**Task**
Up to and including the line with "18. Mobiler Landfunkdienst", repeat every line of the listing exactly, beginning at the first.

**Extracted data**
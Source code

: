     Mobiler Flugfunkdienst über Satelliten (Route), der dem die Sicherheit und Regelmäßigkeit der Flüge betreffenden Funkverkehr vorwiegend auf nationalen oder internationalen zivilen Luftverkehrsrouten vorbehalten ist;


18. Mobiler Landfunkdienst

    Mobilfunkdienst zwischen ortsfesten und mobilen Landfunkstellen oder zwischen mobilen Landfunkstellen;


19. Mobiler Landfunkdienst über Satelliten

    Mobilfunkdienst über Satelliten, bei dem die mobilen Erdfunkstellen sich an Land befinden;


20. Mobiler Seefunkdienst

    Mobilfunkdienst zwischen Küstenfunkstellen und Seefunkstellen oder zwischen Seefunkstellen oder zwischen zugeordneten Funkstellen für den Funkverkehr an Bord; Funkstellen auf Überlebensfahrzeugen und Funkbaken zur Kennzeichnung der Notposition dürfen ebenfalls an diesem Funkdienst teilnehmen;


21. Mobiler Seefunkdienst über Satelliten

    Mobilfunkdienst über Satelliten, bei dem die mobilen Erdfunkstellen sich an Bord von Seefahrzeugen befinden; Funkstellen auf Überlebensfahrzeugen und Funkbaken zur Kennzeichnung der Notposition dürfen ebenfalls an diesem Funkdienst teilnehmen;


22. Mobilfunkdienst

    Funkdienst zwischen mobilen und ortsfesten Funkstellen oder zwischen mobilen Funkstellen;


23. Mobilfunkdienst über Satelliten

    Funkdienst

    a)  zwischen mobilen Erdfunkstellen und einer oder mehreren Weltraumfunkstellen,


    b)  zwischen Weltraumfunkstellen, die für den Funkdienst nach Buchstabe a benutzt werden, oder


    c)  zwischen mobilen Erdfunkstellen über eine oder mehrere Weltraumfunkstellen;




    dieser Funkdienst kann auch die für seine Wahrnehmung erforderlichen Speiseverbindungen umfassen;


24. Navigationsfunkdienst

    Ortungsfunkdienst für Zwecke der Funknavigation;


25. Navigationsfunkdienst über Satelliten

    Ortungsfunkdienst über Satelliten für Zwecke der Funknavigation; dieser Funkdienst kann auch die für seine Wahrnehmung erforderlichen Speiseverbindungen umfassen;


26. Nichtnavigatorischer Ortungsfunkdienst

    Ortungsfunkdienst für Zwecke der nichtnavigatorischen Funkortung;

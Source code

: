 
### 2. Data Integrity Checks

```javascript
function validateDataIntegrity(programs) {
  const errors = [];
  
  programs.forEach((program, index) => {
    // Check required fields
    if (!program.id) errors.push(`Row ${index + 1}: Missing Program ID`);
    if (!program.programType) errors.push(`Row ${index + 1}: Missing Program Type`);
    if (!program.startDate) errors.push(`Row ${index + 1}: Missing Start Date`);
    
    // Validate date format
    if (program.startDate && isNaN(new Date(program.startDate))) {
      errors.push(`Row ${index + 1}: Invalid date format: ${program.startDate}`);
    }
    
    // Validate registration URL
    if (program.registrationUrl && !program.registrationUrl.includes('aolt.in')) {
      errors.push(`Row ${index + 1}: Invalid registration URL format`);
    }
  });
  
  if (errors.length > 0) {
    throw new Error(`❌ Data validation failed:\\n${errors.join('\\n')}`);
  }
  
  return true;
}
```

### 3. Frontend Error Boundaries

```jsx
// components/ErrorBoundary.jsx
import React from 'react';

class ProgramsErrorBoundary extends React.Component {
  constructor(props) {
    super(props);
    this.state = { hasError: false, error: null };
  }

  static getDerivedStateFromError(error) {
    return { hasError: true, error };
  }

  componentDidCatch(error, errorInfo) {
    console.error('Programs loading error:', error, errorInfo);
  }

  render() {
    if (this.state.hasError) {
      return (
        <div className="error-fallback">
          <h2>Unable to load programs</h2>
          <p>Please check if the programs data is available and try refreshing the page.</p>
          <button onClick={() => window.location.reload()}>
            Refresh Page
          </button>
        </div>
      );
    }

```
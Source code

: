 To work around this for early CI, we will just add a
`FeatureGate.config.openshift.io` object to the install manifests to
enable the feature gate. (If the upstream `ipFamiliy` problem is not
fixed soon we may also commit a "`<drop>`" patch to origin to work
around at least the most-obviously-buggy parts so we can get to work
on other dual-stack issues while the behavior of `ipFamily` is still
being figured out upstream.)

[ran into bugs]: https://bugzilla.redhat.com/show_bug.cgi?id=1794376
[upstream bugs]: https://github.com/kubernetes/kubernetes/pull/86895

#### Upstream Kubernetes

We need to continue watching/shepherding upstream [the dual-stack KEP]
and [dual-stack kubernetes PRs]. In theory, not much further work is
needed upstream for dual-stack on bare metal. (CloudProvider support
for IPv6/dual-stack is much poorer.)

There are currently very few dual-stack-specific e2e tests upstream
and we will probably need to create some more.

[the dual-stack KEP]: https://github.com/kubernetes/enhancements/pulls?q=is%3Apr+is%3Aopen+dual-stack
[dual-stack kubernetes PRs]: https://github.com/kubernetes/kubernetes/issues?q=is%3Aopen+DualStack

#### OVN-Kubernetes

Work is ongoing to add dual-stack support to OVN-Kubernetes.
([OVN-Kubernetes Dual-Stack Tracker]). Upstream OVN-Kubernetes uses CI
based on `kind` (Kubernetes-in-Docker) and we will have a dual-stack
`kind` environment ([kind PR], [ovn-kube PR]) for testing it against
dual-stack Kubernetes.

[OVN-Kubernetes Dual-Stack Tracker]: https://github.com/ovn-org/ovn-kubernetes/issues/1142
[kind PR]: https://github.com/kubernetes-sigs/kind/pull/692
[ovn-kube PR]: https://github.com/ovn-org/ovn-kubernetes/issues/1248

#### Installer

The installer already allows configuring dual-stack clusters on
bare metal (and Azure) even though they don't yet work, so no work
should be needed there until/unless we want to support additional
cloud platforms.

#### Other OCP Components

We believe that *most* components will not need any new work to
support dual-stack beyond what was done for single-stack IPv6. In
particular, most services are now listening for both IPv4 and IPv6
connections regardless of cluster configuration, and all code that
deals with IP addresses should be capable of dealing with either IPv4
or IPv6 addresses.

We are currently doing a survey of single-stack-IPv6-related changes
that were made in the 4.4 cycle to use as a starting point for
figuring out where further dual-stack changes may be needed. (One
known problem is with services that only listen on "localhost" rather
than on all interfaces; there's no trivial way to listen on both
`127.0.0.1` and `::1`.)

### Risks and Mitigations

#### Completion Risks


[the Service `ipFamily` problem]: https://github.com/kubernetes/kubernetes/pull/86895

**Written answer**
Source code

:     Mobiler Flugfunkdienst über Satelliten (Route), der dem die Sicherheit und Regelmäßigkeit der Flüge betreffenden Funkverkehr vorwiegend auf nationalen oder internationalen zivilen Luftverkehrsrouten vorbehalten ist;


18. Mobiler Landfunkdienst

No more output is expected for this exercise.